Every line in the data below that includes "changes" belongs in the answer, copied as it stands.

Extracted records

__________

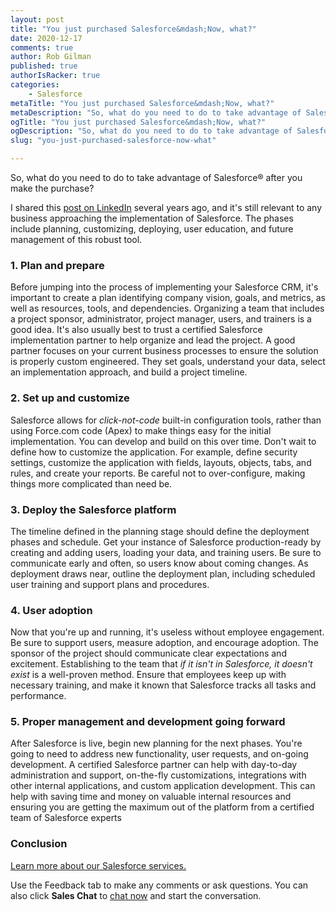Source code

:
 ```yaml
---
layout: post
title: "You just purchased Salesforce&mdash;Now, what?"
date: 2020-12-17
comments: true
author: Rob Gilman
published: true
authorIsRacker: true
categories:
    - Salesforce
metaTitle: "You just purchased Salesforce&mdash;Now, what?"
metaDescription: "So, what do you need to do to take advantage of Salesforce&reg; after you make the purchase?"
ogTitle: "You just purchased Salesforce&mdash;Now, what?"
ogDescription: "So, what do you need to do to take advantage of Salesforce&reg; after you make the purchase?"
slug: "you-just-purchased-salesforce-now-what"

---
```


So, what do you need to do to take advantage of Salesforce&reg; after you make the purchase?

<!--more-->

I shared this [post on LinkedIn](https://www.linkedin.com/pulse/5-characteristics-successful-salesforce-process-first-rob-gilman/)
several years ago, and it's still relevant to any business approaching the implementation
of Salesforce. The phases include planning, customizing, deploying, user education, and
future management of this robust tool.

### 1. Plan and prepare

Before jumping into the process of implementing your Salesforce CRM, it's important to
create a plan identifying company vision, goals, and metrics, as well as resources, tools,
and dependencies. Organizing a team that includes a project sponsor, administrator, project
manager, users, and trainers is a good idea. It's also usually best to trust a certified
Salesforce implementation partner to help organize and lead the project. A good partner
focuses on your current business processes to ensure the solution is properly custom
engineered. They set goals, understand your data, select an implementation approach, and
build a project timeline.

### 2. Set up and customize

Salesforce allows for *click-not-code* built-in configuration tools, rather than using
Force.com code (Apex) to make things easy for the initial implementation. You can develop
and build on this over time. Don't wait to define how to customize the application. For
example, define security settings, customize the application with fields, layouts, objects,
tabs, and rules, and create your reports. Be careful not to over-configure, making things
more complicated than need be.

### 3. Deploy the Salesforce platform

The timeline defined in the planning stage should define the deployment phases and schedule.
Get your instance of Salesforce production-ready by creating and adding users, loading your
data, and training users. Be sure to communicate early and often, so users know about coming
changes. As deployment draws near, outline the deployment plan, including scheduled user
training and support plans and procedures.

### 4. User adoption

Now that you're up and running, it's useless without employee engagement. Be sure to support
users, measure adoption, and encourage adoption. The sponsor of the project should communicate
clear expectations and excitement. Establishing to the team that *if it isn't in Salesforce,
it doesn't exist* is a well-proven method. Ensure that employees keep up with necessary
training, and make it known that Salesforce tracks all tasks and performance.

### 5. Proper management and development going forward

After Salesforce is live, begin new planning for the next phases. You're going to need to
address new functionality, user requests, and on-going development. A certified Salesforce
partner can help with day-to-day administration and support, on-the-fly customizations,
integrations with other internal applications, and custom application development. This
can help with saving time and money on valuable internal resources and ensuring you are
getting the maximum out of the platform from a certified team of Salesforce experts

### Conclusion

<a class="cta red" id="cta" href="https://www.rackspace.com/applications/salesforce">Learn more about our Salesforce services.</a>

Use the Feedback tab to make any comments or ask questions. You can also click
**Sales Chat** to [chat now](https://www.rackspace.com/) and start the conversation.
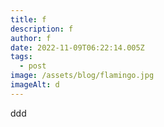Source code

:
 ```yaml
---
title: f
description: f
author: f
date: 2022-11-09T06:22:14.005Z
tags:
  - post
image: /assets/blog/flamingo.jpg
imageAlt: d
---
```

d﻿dd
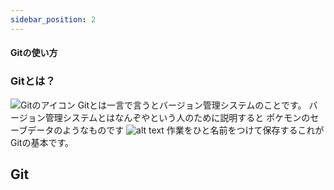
 ```yaml
---
sidebar_position: 2
---
```


#### Gitの使い方

### Gitとは？

![Gitのアイコン](./Git-Logo.png)
Gitとは一言で言うとバージョン管理システムのことです。
バージョン管理システムとはなんぞやという人のために説明すると
ポケモンのセーブデータのようなものです
![alt text](image.png)
作業をひと名前をつけて保存するこれがGitの基本です。

## Git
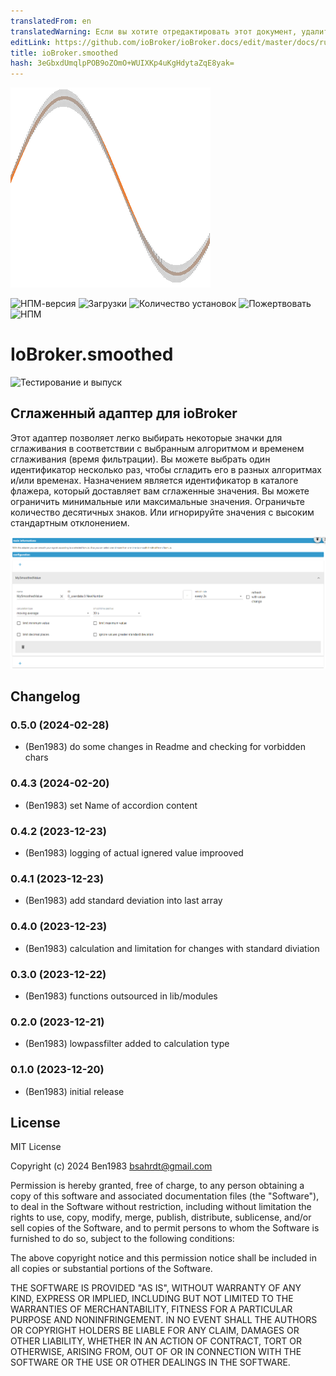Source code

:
 ```yaml
---
translatedFrom: en
translatedWarning: Если вы хотите отредактировать этот документ, удалите поле «translatedFrom», в противном случае этот документ будет снова автоматически переведен
editLink: https://github.com/ioBroker/ioBroker.docs/edit/master/docs/ru/adapterref/iobroker.smoothed/README.md
title: ioBroker.smoothed
hash: 3eGbxdUmqlpPOB9oZOmO+WUIXKp4uKgHdytaZqE8yak=
---
```

![Логотип](../../../en/adapterref/iobroker.smoothed/admin/smoothed.png)

![НПМ-версия](https://img.shields.io/npm/v/iobroker.smoothed.svg)
![Загрузки](https://img.shields.io/npm/dm/iobroker.smoothed.svg)
![Количество установок](https://iobroker.live/badges/smoothed-installed.svg)
![Пожертвовать](https://img.shields.io/badge/paypal-donate%20|%20spenden-blue.svg)
![НПМ](https://nodei.co/npm/iobroker.smoothed.png?downloads=true)

# IoBroker.smoothed
![Тестирование и выпуск](https://github.com/BenAhrdt/iobroker.smoothed/workflows/Test%20and%20Release/badge.svg)

## Сглаженный адаптер для ioBroker
Этот адаптер позволяет легко выбирать некоторые значки для сглаживания в соответствии с выбранным алгоритмом и временем сглаживания (время фильтрации).
Вы можете выбрать один идентификатор несколько раз, чтобы сгладить его в разных алгоритмах и/или временах.
Назначением является идентификатор в каталоге флажера, который доставляет вам сглаженные значения.
Вы можете ограничить минимальные или максимальные значения.
Ограничьте количество десятичных знаков.
Или игнорируйте значения с высоким стандартным отклонением.

![альтернативный текст](../../../en/adapterref/iobroker.smoothed/image.png)

## Changelog
<!--
	Placeholder for the next version (at the beginning of the line):
	### **WORK IN PROGRESS**
-->
### 0.5.0 (2024-02-28)
* (Ben1983) do some changes in Readme and checking for vorbidden chars

### 0.4.3 (2024-02-20)
* (Ben1983) set Name of accordion content

### 0.4.2 (2023-12-23)
* (Ben1983) logging of actual ignered value improoved

### 0.4.1 (2023-12-23)
* (Ben1983) add standard deviation into last array

### 0.4.0 (2023-12-23)
* (Ben1983) calculation and limitation for changes with standard diviation

### 0.3.0 (2023-12-22)
* (Ben1983) functions outsourced in lib/modules

### 0.2.0 (2023-12-21)
* (Ben1983) lowpassfilter added to calculation type

### 0.1.0 (2023-12-20)
* (Ben1983) initial release

## License
MIT License

Copyright (c) 2024 Ben1983 <bsahrdt@gmail.com>

Permission is hereby granted, free of charge, to any person obtaining a copy
of this software and associated documentation files (the "Software"), to deal
in the Software without restriction, including without limitation the rights
to use, copy, modify, merge, publish, distribute, sublicense, and/or sell
copies of the Software, and to permit persons to whom the Software is
furnished to do so, subject to the following conditions:

The above copyright notice and this permission notice shall be included in all
copies or substantial portions of the Software.

THE SOFTWARE IS PROVIDED "AS IS", WITHOUT WARRANTY OF ANY KIND, EXPRESS OR
IMPLIED, INCLUDING BUT NOT LIMITED TO THE WARRANTIES OF MERCHANTABILITY,
FITNESS FOR A PARTICULAR PURPOSE AND NONINFRINGEMENT. IN NO EVENT SHALL THE
AUTHORS OR COPYRIGHT HOLDERS BE LIABLE FOR ANY CLAIM, DAMAGES OR OTHER
LIABILITY, WHETHER IN AN ACTION OF CONTRACT, TORT OR OTHERWISE, ARISING FROM,
OUT OF OR IN CONNECTION WITH THE SOFTWARE OR THE USE OR OTHER DEALINGS IN THE
SOFTWARE.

__________

• [The answer]:
changes. As deployment draws near, outline the deployment plan, including scheduled user
* (Ben1983) do some changes in Readme and checking for vorbidden chars
* (Ben1983) calculation and limitation for changes with standard diviation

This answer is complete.